Source information:
· · · · · · ·
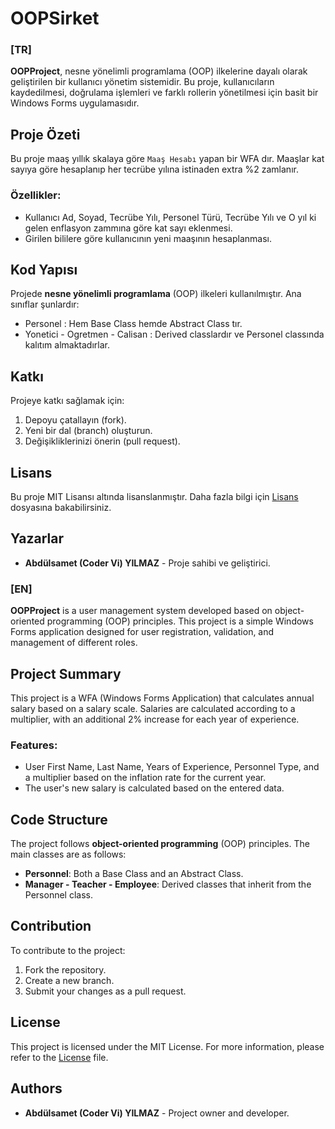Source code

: # OOPSirket

### [TR]

**OOPProject**, nesne yönelimli programlama (OOP) ilkelerine dayalı olarak geliştirilen bir kullanıcı yönetim sistemidir. Bu proje, kullanıcıların kaydedilmesi, doğrulama işlemleri ve farklı rollerin yönetilmesi için basit bir Windows Forms uygulamasıdır.

## Proje Özeti

Bu proje maaş yıllık skalaya göre `Maaş Hesabı` yapan bir WFA dır. Maaşlar kat sayıya göre hesaplanıp her tecrübe yılına istinaden extra %2 zamlanır.
### Özellikler:
- Kullanıcı Ad, Soyad, Tecrübe Yılı, Personel Türü, Tecrübe Yılı ve O yıl ki gelen enflasyon zammına göre kat sayı eklenmesi.
- Girilen bililere göre kullanıcının yeni maaşının hesaplanması.

## Kod Yapısı

Projede **nesne yönelimli programlama** (OOP) ilkeleri kullanılmıştır. Ana sınıflar şunlardır:
- Personel : Hem Base Class hemde Abstract Class tır.
- Yonetici - Ogretmen - Calisan : Derived classlardır ve Personel classında kalıtım almaktadırlar.

## Katkı

Projeye katkı sağlamak için:
1. Depoyu çatallayın (fork).
2. Yeni bir dal (branch) oluşturun.
3. Değişikliklerinizi önerin (pull request).

## Lisans

Bu proje MIT Lisansı altında lisanslanmıştır. Daha fazla bilgi için [Lisans](LICENSE) dosyasına bakabilirsiniz.

## Yazarlar

- **Abdülsamet (Coder Vi) YILMAZ** - Proje sahibi ve geliştirici.
  

### [EN]

**OOPProject** is a user management system developed based on object-oriented programming (OOP) principles. This project is a simple Windows Forms application designed for user registration, validation, and management of different roles.

## Project Summary

This project is a WFA (Windows Forms Application) that calculates annual salary based on a salary scale. Salaries are calculated according to a multiplier, with an additional 2% increase for each year of experience.

### Features:
- User First Name, Last Name, Years of Experience, Personnel Type, and a multiplier based on the inflation rate for the current year.
- The user's new salary is calculated based on the entered data.

## Code Structure

The project follows **object-oriented programming** (OOP) principles. The main classes are as follows:
- **Personnel**: Both a Base Class and an Abstract Class.
- **Manager - Teacher - Employee**: Derived classes that inherit from the Personnel class.

## Contribution

To contribute to the project:
1. Fork the repository.
2. Create a new branch.
3. Submit your changes as a pull request.

## License

This project is licensed under the MIT License. For more information, please refer to the [License](LICENSE) file.

## Authors

- **Abdülsamet (Coder Vi) YILMAZ** - Project owner and developer.
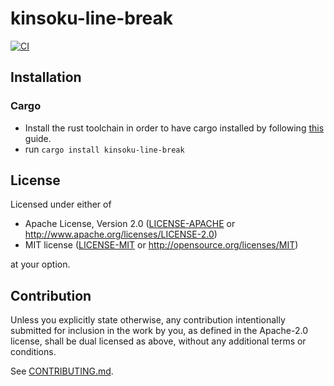 # kinsoku-line-break

<!-- [![Crates.io](https://img.shields.io/crates/v/kinsoku-line-break.svg)](https://crates.io/crates/kinsoku-line-break) -->
<!-- [![Docs.rs](https://docs.rs/kinsoku-line-break/badge.svg)](https://docs.rs/kinsoku-line-break) -->

[![CI](https://github.com/sgryjp/kinsoku-line-break/workflows/CI/badge.svg)](https://github.com/sgryjp/kinsoku-line-break/actions)

## Installation

### Cargo

- Install the rust toolchain in order to have cargo installed by following
  [this](https://www.rust-lang.org/tools/install) guide.
- run `cargo install kinsoku-line-break`

## License

Licensed under either of

- Apache License, Version 2.0
  ([LICENSE-APACHE](LICENSE-APACHE) or http://www.apache.org/licenses/LICENSE-2.0)
- MIT license
  ([LICENSE-MIT](LICENSE-MIT) or http://opensource.org/licenses/MIT)

at your option.

## Contribution

Unless you explicitly state otherwise, any contribution intentionally submitted
for inclusion in the work by you, as defined in the Apache-2.0 license, shall be
dual licensed as above, without any additional terms or conditions.

See [CONTRIBUTING.md](CONTRIBUTING.md).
· · · · · · ·
Problem to work on: Count the lines of the material above that contain "badge"; your reply is that number and no more.

Result of the exercise: 2